The goal is to design your gear, routines, and habits so that doing the right thing becomes the easiest option available.

Hi, I'm Sarah!

AMGA Splitboard Guide and AIARE Avalanche instructor

Here are the strategies I use to minimize decision-making barriers in the field: 1 | Make important tools accessible 2 | Keep weight low 3 | Manage discomfort before it becomes a distraction 4 | Prepare well before your ski day 5 | Design for the worst version of yourself 6 | Actively remind yourself of the bigger picture

1 | Make the right tools accessible before you need them

Think about something simple like ski crampons.

Ski crampons reduce your likelihood of slipping on a firm skin track - but if you have to take off your pack, dig past your lunch, yard-sale your layers, and reorganize everything afterward, they may stay buried in your pack even when using them can objectively reduce your risk.

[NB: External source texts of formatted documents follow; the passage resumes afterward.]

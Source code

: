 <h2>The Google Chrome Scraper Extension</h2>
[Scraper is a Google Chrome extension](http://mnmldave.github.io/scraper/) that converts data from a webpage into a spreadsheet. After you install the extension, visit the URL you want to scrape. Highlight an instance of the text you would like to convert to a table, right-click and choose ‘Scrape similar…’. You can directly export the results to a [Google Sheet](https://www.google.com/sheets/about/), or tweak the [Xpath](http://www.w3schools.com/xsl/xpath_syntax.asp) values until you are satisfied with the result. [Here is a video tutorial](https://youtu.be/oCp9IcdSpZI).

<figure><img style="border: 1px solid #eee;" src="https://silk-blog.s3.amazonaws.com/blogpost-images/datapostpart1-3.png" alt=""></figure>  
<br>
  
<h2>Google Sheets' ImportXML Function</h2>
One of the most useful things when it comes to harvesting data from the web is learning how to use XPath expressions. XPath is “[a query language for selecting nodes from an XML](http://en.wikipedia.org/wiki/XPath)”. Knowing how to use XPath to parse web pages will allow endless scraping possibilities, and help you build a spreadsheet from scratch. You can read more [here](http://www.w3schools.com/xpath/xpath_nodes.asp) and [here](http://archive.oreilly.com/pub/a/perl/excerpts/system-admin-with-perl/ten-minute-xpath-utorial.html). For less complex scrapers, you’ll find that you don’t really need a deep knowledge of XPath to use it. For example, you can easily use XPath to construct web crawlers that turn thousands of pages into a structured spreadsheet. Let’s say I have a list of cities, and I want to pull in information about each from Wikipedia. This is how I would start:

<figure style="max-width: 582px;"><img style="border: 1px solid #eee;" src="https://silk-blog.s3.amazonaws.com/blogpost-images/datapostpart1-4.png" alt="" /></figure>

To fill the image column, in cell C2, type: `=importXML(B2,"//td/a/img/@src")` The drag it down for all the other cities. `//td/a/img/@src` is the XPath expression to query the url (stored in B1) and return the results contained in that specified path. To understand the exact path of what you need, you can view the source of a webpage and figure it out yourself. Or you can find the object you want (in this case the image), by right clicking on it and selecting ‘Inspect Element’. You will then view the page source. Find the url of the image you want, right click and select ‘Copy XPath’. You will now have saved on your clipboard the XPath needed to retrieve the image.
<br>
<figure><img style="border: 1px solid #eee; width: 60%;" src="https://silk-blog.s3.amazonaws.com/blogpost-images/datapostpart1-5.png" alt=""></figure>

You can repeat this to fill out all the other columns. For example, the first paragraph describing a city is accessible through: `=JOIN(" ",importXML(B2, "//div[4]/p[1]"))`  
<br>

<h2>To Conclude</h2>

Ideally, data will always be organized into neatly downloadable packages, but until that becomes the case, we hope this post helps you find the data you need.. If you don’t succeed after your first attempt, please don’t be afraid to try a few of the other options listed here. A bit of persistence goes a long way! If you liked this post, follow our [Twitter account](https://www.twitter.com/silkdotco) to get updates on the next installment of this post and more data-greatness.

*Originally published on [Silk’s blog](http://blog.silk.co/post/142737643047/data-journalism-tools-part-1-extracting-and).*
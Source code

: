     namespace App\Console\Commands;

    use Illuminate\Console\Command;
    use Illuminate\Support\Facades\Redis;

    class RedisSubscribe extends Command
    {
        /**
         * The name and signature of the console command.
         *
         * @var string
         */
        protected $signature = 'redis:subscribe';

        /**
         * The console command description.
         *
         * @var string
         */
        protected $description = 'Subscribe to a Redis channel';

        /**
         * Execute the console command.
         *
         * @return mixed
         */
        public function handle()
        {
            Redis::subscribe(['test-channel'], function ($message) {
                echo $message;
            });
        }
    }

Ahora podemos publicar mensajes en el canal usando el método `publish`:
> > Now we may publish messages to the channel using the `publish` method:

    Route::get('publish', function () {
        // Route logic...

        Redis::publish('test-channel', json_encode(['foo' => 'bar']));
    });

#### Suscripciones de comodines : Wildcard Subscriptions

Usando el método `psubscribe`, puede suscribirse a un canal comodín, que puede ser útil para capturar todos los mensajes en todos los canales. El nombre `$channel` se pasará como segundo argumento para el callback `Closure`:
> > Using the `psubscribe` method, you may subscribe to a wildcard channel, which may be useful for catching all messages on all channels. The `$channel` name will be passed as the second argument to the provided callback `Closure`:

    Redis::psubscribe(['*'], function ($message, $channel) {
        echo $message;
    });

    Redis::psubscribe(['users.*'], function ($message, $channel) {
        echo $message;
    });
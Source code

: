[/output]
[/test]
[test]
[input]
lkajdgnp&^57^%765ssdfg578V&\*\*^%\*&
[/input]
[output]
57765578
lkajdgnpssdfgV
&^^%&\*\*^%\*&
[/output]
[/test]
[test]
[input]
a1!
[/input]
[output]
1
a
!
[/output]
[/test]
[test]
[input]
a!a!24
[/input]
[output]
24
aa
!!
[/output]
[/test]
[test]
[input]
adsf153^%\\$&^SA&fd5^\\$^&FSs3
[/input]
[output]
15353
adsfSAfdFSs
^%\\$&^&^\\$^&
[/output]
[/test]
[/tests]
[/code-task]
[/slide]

If they’re somewhere you can grab quickly, like already clipped to a carabiner on your hip belt, suddenly the decision becomes easy.

This applies to any piece of safety equipment that either directly reduces risk or is used to evaluate terrain safety. The more steps something requires, the less likely it is to happen in the field. In the mountains, friction can win... so remove it.

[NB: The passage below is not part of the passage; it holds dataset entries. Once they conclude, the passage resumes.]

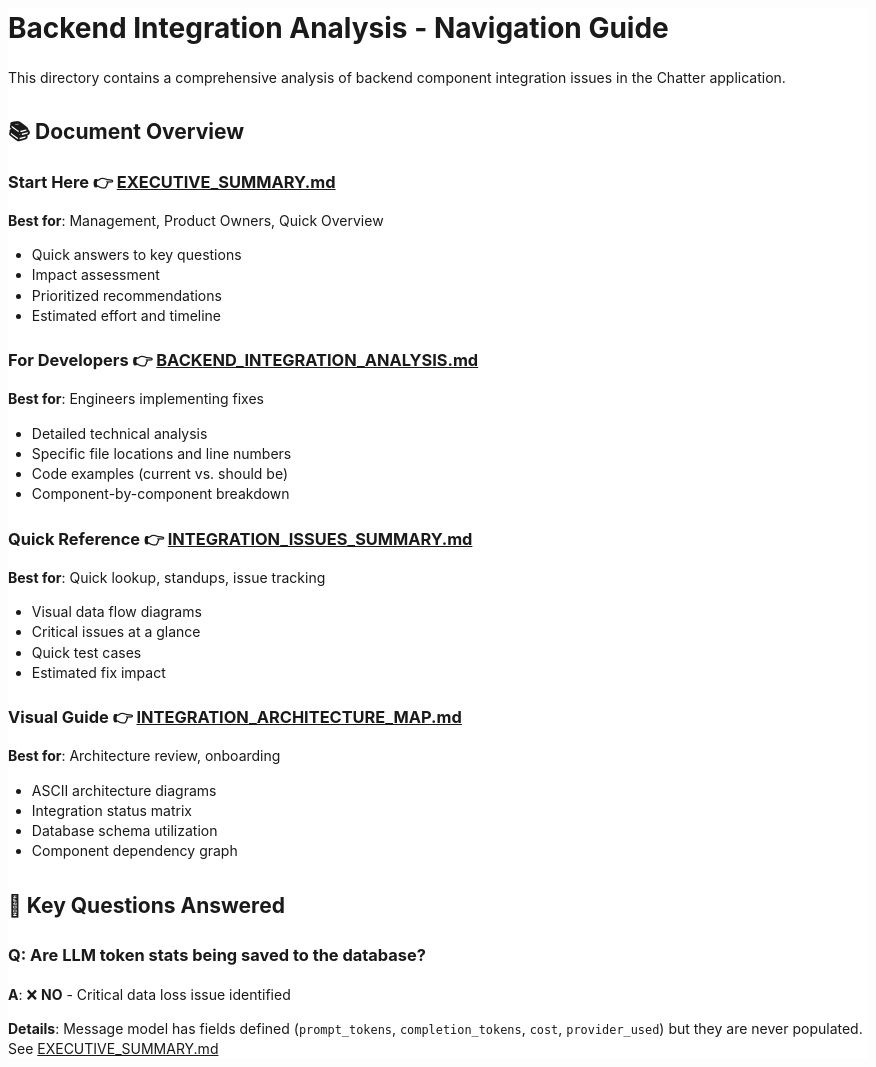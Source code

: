 # Backend Integration Analysis - Navigation Guide

This directory contains a comprehensive analysis of backend component integration issues in the Chatter application.

## 📚 Document Overview

### Start Here 👉 [EXECUTIVE_SUMMARY.md](./EXECUTIVE_SUMMARY.md)
**Best for**: Management, Product Owners, Quick Overview
- Quick answers to key questions
- Impact assessment
- Prioritized recommendations
- Estimated effort and timeline

### For Developers 👉 [BACKEND_INTEGRATION_ANALYSIS.md](./BACKEND_INTEGRATION_ANALYSIS.md)
**Best for**: Engineers implementing fixes
- Detailed technical analysis
- Specific file locations and line numbers
- Code examples (current vs. should be)
- Component-by-component breakdown

### Quick Reference 👉 [INTEGRATION_ISSUES_SUMMARY.md](./INTEGRATION_ISSUES_SUMMARY.md)
**Best for**: Quick lookup, standups, issue tracking
- Visual data flow diagrams
- Critical issues at a glance
- Quick test cases
- Estimated fix impact

### Visual Guide 👉 [INTEGRATION_ARCHITECTURE_MAP.md](./INTEGRATION_ARCHITECTURE_MAP.md)
**Best for**: Architecture review, onboarding
- ASCII architecture diagrams
- Integration status matrix
- Database schema utilization
- Component dependency graph

## 🎯 Key Questions Answered

### Q: Are LLM token stats being saved to the database?
**A**: ❌ **NO** - Critical data loss issue identified

**Details**: Message model has fields defined (`prompt_tokens`, `completion_tokens`, `cost`, `provider_used`) but they are never populated. See [EXECUTIVE_SUMMARY.md](./EXECUTIVE_SUMMARY.md#-key-question-answered)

Ropes: Before you’re on a windy, exposed ridge were falling would have high consequences - better yet, before you even leave the house - clip the rope to the outside of your pack, somewhere that you can easily reach it, like the gear loop on a hip belt. The rest of the rope stays coiled in a stuff sack at the bottom of your pack inside with a stopper knot at the end. If the lowest-risk choice requires a rope, it's right there to grab. No extra effort required. No excuses for not approaching the edge on a belay.

Avalanche tools: Quick deployment systems for avalanche tools, such as the , are another good example. Good equipment design removes friction before the decision even has to be made. If probing a suspect bridge over water, a crevasse, or a cornice lip could reduce uncertainty, you should probably probe. But if deploying your probe requires removing your pack and shuffling through it, there’s a higher chance you won’t bother.

The same goes for digging quick snow pits to test conditions, or putting on your harness before you’re in the terrain where security is uncertain. If your shovel is easy to access, or your harness is already on, you’re far more likely to actually use it. A lot of risk reduction comes down to making the safer choice the easiest one, and making the tool accessible before you need it.